Exercise objective:
Line by line, copy the records below exactly.

*** Supplied material Section Begins ***

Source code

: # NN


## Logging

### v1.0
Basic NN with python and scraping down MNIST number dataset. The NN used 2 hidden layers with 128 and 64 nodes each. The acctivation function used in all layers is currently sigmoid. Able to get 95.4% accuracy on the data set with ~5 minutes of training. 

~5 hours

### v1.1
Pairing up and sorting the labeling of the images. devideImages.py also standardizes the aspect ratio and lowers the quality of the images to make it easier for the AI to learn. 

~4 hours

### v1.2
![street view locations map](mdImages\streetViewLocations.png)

*** Supplied material Section Ends ***

Task result:
Source code

: # NN


## Logging

### v1.0
Basic NN with python and scraping down MNIST number dataset. The NN used 2 hidden layers with 128 and 64 nodes each. The acctivation function used in all layers is currently sigmoid. Able to get 95.4% accuracy on the data set with ~5 minutes of training. 

~5 hours

### v1.1
Pairing up and sorting the labeling of the images. devideImages.py also standardizes the aspect ratio and lowers the quality of the images to make it easier for the AI to learn. 

~4 hours

### v1.2
![street view locations map](mdImages\streetViewLocations.png)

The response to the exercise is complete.